The 2017 Senior Open Championship - Get to know the courses
It isn’t only Royal Porthcawl that’s getting in on the action when the Senior Open Championship returns to Wales in 2017. Ahead of the competition proper getting underway, qualifying events will be held at nearby, Pyle & Kenfig, Southerndown, Ashburnham and Machynys. If you fancy experiencing what the pros will be up against, why not test your skills on one of the courses that will be playing a part in the 2017 Senior Open Championship? Here’s a quick guide to get you started.
Royal Porthcawl Golf Club
Measuring more than 7,000 yards from the back tees, Royal Porthcawl is a global golfing heavyweight. A regular feature on the ‘best of’ lists (it’s the 44th best club in the world, according to Golf Digest), its blustery links and lightning-fast greens are a test for any golfer. With winds blowing in from every point of the compass, a flexible approach and a well-stocked golf bag are vital for a successful round.
Top hole: There are spectacular sea views from the elevated tee of the par-four 10th. Try not to get too distracted though, as treacherous bunkers lie in wait on each side of a steadily narrowing green.
Ashburnham Golf Club
A feature on our golfing scene since 1894, Ashburnham is one of Wales’s oldest clubs. It’s a traditional, dune-studded serving of proper links golf that’s been a proving ground for some of the biggest names in the game. Dai Rees, Bernard Gallagher and Sam Torrance all won tournaments at Ashburnham before going on to become Ryder Cup captains.
Top hole: The legendary Dai Rees described Ashburnham’s 6th as the most challenging par-three in Britain. It requires pinpoint accuracy to reach an elevated green flanked by a steep bank on the right and bunker on the left.
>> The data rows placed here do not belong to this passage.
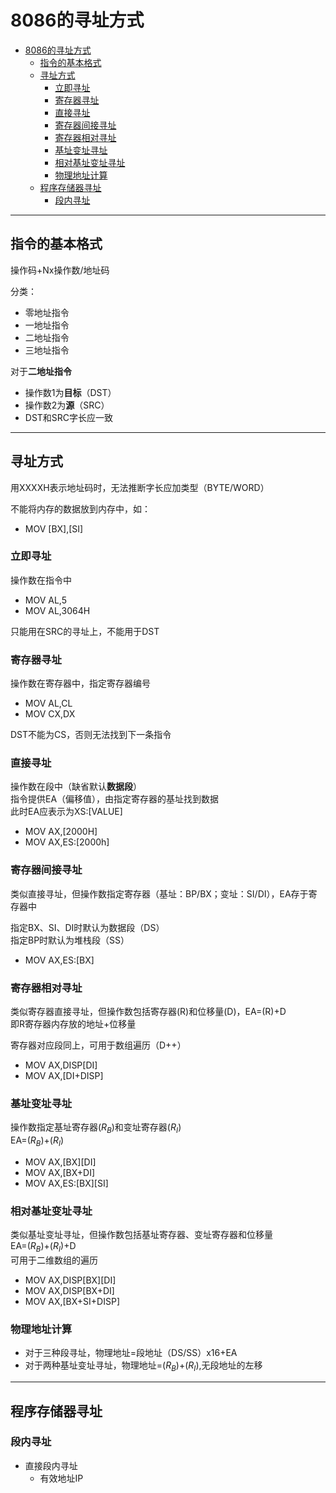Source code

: 
# 8086的寻址方式
<!-- TOC -->

- [8086的寻址方式](#8086的寻址方式)
  - [指令的基本格式](#指令的基本格式)
  - [寻址方式](#寻址方式)
    - [立即寻址](#立即寻址)
    - [寄存器寻址](#寄存器寻址)
    - [直接寻址](#直接寻址)
    - [寄存器间接寻址](#寄存器间接寻址)
    - [寄存器相对寻址](#寄存器相对寻址)
    - [基址变址寻址](#基址变址寻址)
    - [相对基址变址寻址](#相对基址变址寻址)
    - [物理地址计算](#物理地址计算)
  - [程序存储器寻址](#程序存储器寻址)
    - [段内寻址](#段内寻址)

<!-- /TOC -->
---
## 指令的基本格式
操作码+Nx操作数/地址码

分类：
* 零地址指令
* 一地址指令
* 二地址指令
* 三地址指令

对于**二地址指令**
* 操作数1为**目标**（DST）
* 操作数2为**源**（SRC）
* DST和SRC字长应一致

---
## 寻址方式
用XXXXH表示地址码时，无法推断字长应加类型（BYTE/WORD）

不能将内存的数据放到内存中，如：  
* MOV [BX],[SI]

### 立即寻址
操作数在指令中

* MOV AL,5
* MOV AL,3064H

只能用在SRC的寻址上，不能用于DST

### 寄存器寻址
操作数在寄存器中，指定寄存器编号

* MOV AL,CL
* MOV CX,DX

DST不能为CS，否则无法找到下一条指令

### 直接寻址
操作数在段中（缺省默认**数据段**）  
指令提供EA（偏移值），由指定寄存器的基址找到数据  
此时EA应表示为XS:[VALUE]

* MOV AX,[2000H]
* MOV AX,ES:[2000h]

### 寄存器间接寻址
类似直接寻址，但操作数指定寄存器（基址：BP/BX；变址：SI/DI），EA存于寄存器中

指定BX、SI、DI时默认为数据段（DS）  
指定BP时默认为堆栈段（SS）

* MOV AX,ES:[BX]

### 寄存器相对寻址
类似寄存器直接寻址，但操作数包括寄存器(R)和位移量(D)，EA=(R)+D  
即R寄存器内存放的地址+位移量

寄存器对应段同上，可用于数组遍历（D++）
* MOV AX,DISP[DI]
* MOV AX,[DI+DISP]

### 基址变址寻址
操作数指定基址寄存器($R_B$)和变址寄存器($R_I$)  
EA=($R_B$)+($R_I$)

* MOV AX,[BX][DI]
* MOV AX,[BX+DI]
* MOV AX,ES:[BX][SI]

### 相对基址变址寻址
类似基址变址寻址，但操作数包括基址寄存器、变址寄存器和位移量  
EA=($R_B$)+($R_I$)+D  
可用于二维数组的遍历

* MOV AX,DISP[BX][DI]
* MOV AX,DISP[BX+DI]
* MOV AX,[BX+SI+DISP]

### 物理地址计算
* 对于三种段寻址，物理地址=段地址（DS/SS）x16+EA
* 对于两种基址变址寻址，物理地址=($R_B$)+($R_I$),无段地址的左移

---
## 程序存储器寻址
### 段内寻址
* 直接段内寻址
  * 有效地址IP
Machynys Golf and Country Club
Opened in 2005, 7,121-yard Machynys is a comparative new kid on the block. Despite its youth, it’s quickly become one of our most illustrious clubs and a popular competition venue. It’s the only Nicklaus-designed course in Wales and a masterpiece of modern links layout. With 25 acres of lakes, water is a big feature on a course that European Tour mainstay Tommy Fleetwood describes as ‘the best man-made links in the world’.
Top hole: Power and confidence are required at the 481-yard 18th, where you’ll need a walloping drive to clear the lake before landing your ball on an elevated green encircled by bunkers.
Pyle & Kenfig
Pyle and Kenfig Golf Club, Bridgend
by Pyle and Kenfig Golf Club
Pyle & Kenfig is the ultimate games of two halves. The front nine offers a challenging heathland experience, but things get really tough on a back nine of wild and windy links snaking through towering dunes. Make it all the way to the end and you’ll be rewarded by what some believe are the finest three closing holes in golf.
Top hole: The par-four 18th saves the best till last. A blind tee shot over impenetrable gorse will get you to the fairway, but a green bound on three sides by banks and bunkers still lies between you and a low score.
Southerndown Golf Club
It’s a ‘timeless classic’ in the words of Golf Monthly. Largely unchanged since legendary course architect Harry Colt retooled it after the First World War, Southerndown is a seamless blend of natural features and precision design. Set on an unusual limestone heath, its combination of heathland and links features gives players the best of both worlds.
Top hole: Watch out for Carter’s Folly, the par-three fifth that has wrecked many a card. You’ll need a perfectly weighted shot across a steep sided valley that’s waiting to gobble up any misplaced balls to hit a well bunkered green.